(Work request) Every record below should be printed exactly as given.

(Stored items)
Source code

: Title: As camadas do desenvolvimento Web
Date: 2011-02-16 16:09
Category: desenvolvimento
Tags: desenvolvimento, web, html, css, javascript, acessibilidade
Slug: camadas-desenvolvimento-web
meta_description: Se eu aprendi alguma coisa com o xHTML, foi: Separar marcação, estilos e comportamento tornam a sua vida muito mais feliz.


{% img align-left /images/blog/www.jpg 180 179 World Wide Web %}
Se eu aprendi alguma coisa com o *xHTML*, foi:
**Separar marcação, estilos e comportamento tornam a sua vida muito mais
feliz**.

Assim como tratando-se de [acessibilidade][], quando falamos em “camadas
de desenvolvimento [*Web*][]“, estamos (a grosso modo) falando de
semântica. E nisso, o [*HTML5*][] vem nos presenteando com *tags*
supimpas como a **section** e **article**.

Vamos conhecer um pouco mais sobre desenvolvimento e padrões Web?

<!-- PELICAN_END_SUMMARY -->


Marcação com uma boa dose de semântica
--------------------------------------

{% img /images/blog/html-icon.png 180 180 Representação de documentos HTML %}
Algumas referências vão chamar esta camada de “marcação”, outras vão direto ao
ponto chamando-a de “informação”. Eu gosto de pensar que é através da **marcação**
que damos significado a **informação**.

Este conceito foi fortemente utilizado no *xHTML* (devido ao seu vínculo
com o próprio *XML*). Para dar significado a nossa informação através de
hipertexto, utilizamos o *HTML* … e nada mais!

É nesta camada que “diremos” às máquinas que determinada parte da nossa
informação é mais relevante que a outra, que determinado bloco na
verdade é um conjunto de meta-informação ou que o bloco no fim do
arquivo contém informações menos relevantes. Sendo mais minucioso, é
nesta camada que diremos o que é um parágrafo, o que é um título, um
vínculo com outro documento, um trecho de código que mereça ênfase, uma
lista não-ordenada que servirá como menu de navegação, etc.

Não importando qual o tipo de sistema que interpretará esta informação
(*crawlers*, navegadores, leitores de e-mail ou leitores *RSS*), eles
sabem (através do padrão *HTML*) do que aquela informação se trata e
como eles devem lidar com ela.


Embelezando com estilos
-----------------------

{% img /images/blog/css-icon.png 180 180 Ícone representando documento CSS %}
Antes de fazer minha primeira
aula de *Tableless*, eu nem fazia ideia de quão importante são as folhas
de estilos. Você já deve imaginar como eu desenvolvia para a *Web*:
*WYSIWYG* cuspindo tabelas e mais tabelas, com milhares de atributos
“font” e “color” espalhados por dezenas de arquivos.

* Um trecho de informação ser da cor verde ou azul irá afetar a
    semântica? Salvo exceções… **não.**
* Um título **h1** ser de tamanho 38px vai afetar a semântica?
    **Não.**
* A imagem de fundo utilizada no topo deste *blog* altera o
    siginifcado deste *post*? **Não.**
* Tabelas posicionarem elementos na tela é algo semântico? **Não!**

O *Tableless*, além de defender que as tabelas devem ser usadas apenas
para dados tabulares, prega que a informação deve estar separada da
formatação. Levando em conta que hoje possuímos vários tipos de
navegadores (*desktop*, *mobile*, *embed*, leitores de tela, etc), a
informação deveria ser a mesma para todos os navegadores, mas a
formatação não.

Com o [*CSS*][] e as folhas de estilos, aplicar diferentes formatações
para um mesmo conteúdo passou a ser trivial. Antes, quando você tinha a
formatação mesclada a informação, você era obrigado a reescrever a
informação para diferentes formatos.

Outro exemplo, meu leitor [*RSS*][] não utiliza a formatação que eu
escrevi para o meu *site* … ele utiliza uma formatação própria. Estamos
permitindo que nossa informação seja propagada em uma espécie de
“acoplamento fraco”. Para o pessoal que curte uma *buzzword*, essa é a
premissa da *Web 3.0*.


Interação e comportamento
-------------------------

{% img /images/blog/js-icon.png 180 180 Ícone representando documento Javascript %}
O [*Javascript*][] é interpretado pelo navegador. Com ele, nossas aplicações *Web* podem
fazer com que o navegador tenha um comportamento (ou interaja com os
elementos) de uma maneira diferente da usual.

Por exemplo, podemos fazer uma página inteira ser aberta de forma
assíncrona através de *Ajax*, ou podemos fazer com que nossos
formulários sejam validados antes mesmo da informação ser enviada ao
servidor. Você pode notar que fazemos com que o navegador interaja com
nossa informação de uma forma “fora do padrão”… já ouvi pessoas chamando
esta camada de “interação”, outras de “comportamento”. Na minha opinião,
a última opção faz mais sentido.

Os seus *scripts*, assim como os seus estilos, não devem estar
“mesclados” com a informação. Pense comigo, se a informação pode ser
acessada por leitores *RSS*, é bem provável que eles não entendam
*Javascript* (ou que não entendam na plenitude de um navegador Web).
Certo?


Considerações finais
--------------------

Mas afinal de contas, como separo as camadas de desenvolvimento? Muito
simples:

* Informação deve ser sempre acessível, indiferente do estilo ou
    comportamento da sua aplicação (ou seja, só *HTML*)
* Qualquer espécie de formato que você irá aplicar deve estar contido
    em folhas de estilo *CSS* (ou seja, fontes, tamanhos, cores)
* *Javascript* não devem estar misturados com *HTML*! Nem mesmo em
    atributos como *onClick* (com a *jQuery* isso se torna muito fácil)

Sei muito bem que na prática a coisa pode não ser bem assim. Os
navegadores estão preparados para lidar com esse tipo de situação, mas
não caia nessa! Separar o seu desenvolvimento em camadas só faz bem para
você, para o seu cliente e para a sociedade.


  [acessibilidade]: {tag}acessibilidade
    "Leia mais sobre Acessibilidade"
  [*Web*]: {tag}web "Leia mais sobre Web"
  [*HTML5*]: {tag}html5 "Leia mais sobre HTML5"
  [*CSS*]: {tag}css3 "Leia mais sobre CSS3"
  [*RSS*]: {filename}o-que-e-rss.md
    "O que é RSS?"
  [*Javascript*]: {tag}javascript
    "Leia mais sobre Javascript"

(Answer section)
Source code

: Title: As camadas do desenvolvimento Web
Date: 2011-02-16 16:09
Category: desenvolvimento
Tags: desenvolvimento, web, html, css, javascript, acessibilidade
Slug: camadas-desenvolvimento-web
meta_description: Se eu aprendi alguma coisa com o xHTML, foi: Separar marcação, estilos e comportamento tornam a sua vida muito mais feliz.


{% img align-left /images/blog/www.jpg 180 179 World Wide Web %}
Se eu aprendi alguma coisa com o *xHTML*, foi:
**Separar marcação, estilos e comportamento tornam a sua vida muito mais
feliz**.

Assim como tratando-se de [acessibilidade][], quando falamos em “camadas
de desenvolvimento [*Web*][]“, estamos (a grosso modo) falando de
semântica. E nisso, o [*HTML5*][] vem nos presenteando com *tags*
supimpas como a **section** e **article**.

Vamos conhecer um pouco mais sobre desenvolvimento e padrões Web?

<!-- PELICAN_END_SUMMARY -->


Marcação com uma boa dose de semântica
--------------------------------------

{% img /images/blog/html-icon.png 180 180 Representação de documentos HTML %}
Algumas referências vão chamar esta camada de “marcação”, outras vão direto ao
ponto chamando-a de “informação”. Eu gosto de pensar que é através da **marcação**
que damos significado a **informação**.

Este conceito foi fortemente utilizado no *xHTML* (devido ao seu vínculo
com o próprio *XML*). Para dar significado a nossa informação através de
hipertexto, utilizamos o *HTML* … e nada mais!

É nesta camada que “diremos” às máquinas que determinada parte da nossa
informação é mais relevante que a outra, que determinado bloco na
verdade é um conjunto de meta-informação ou que o bloco no fim do
arquivo contém informações menos relevantes. Sendo mais minucioso, é
nesta camada que diremos o que é um parágrafo, o que é um título, um
vínculo com outro documento, um trecho de código que mereça ênfase, uma
lista não-ordenada que servirá como menu de navegação, etc.

Não importando qual o tipo de sistema que interpretará esta informação
(*crawlers*, navegadores, leitores de e-mail ou leitores *RSS*), eles
sabem (através do padrão *HTML*) do que aquela informação se trata e
como eles devem lidar com ela.


Embelezando com estilos
-----------------------

{% img /images/blog/css-icon.png 180 180 Ícone representando documento CSS %}
Antes de fazer minha primeira
aula de *Tableless*, eu nem fazia ideia de quão importante são as folhas
de estilos. Você já deve imaginar como eu desenvolvia para a *Web*:
*WYSIWYG* cuspindo tabelas e mais tabelas, com milhares de atributos
“font” e “color” espalhados por dezenas de arquivos.

* Um trecho de informação ser da cor verde ou azul irá afetar a
    semântica? Salvo exceções… **não.**
* Um título **h1** ser de tamanho 38px vai afetar a semântica?
    **Não.**
* A imagem de fundo utilizada no topo deste *blog* altera o
    siginifcado deste *post*? **Não.**
* Tabelas posicionarem elementos na tela é algo semântico? **Não!**

O *Tableless*, além de defender que as tabelas devem ser usadas apenas
para dados tabulares, prega que a informação deve estar separada da
formatação. Levando em conta que hoje possuímos vários tipos de
navegadores (*desktop*, *mobile*, *embed*, leitores de tela, etc), a
informação deveria ser a mesma para todos os navegadores, mas a
formatação não.

Com o [*CSS*][] e as folhas de estilos, aplicar diferentes formatações
para um mesmo conteúdo passou a ser trivial. Antes, quando você tinha a
formatação mesclada a informação, você era obrigado a reescrever a
informação para diferentes formatos.

Outro exemplo, meu leitor [*RSS*][] não utiliza a formatação que eu
escrevi para o meu *site* … ele utiliza uma formatação própria. Estamos
permitindo que nossa informação seja propagada em uma espécie de
“acoplamento fraco”. Para o pessoal que curte uma *buzzword*, essa é a
premissa da *Web 3.0*.


Interação e comportamento
-------------------------

{% img /images/blog/js-icon.png 180 180 Ícone representando documento Javascript %}
O [*Javascript*][] é interpretado pelo navegador. Com ele, nossas aplicações *Web* podem
fazer com que o navegador tenha um comportamento (ou interaja com os
elementos) de uma maneira diferente da usual.

Por exemplo, podemos fazer uma página inteira ser aberta de forma
assíncrona através de *Ajax*, ou podemos fazer com que nossos
formulários sejam validados antes mesmo da informação ser enviada ao
servidor. Você pode notar que fazemos com que o navegador interaja com
nossa informação de uma forma “fora do padrão”… já ouvi pessoas chamando
esta camada de “interação”, outras de “comportamento”. Na minha opinião,
a última opção faz mais sentido.

Os seus *scripts*, assim como os seus estilos, não devem estar
“mesclados” com a informação. Pense comigo, se a informação pode ser
acessada por leitores *RSS*, é bem provável que eles não entendam
*Javascript* (ou que não entendam na plenitude de um navegador Web).
Certo?


Considerações finais
--------------------

Mas afinal de contas, como separo as camadas de desenvolvimento? Muito
simples:

* Informação deve ser sempre acessível, indiferente do estilo ou
    comportamento da sua aplicação (ou seja, só *HTML*)
* Qualquer espécie de formato que você irá aplicar deve estar contido
    em folhas de estilo *CSS* (ou seja, fontes, tamanhos, cores)
* *Javascript* não devem estar misturados com *HTML*! Nem mesmo em
    atributos como *onClick* (com a *jQuery* isso se torna muito fácil)

Sei muito bem que na prática a coisa pode não ser bem assim. Os
navegadores estão preparados para lidar com esse tipo de situação, mas
não caia nessa! Separar o seu desenvolvimento em camadas só faz bem para
você, para o seu cliente e para a sociedade.


  [acessibilidade]: {tag}acessibilidade
    "Leia mais sobre Acessibilidade"
  [*Web*]: {tag}web "Leia mais sobre Web"
  [*HTML5*]: {tag}html5 "Leia mais sobre HTML5"
  [*CSS*]: {tag}css3 "Leia mais sobre CSS3"
  [*RSS*]: {filename}o-que-e-rss.md
    "O que é RSS?"
  [*Javascript*]: {tag}javascript
    "Leia mais sobre Javascript"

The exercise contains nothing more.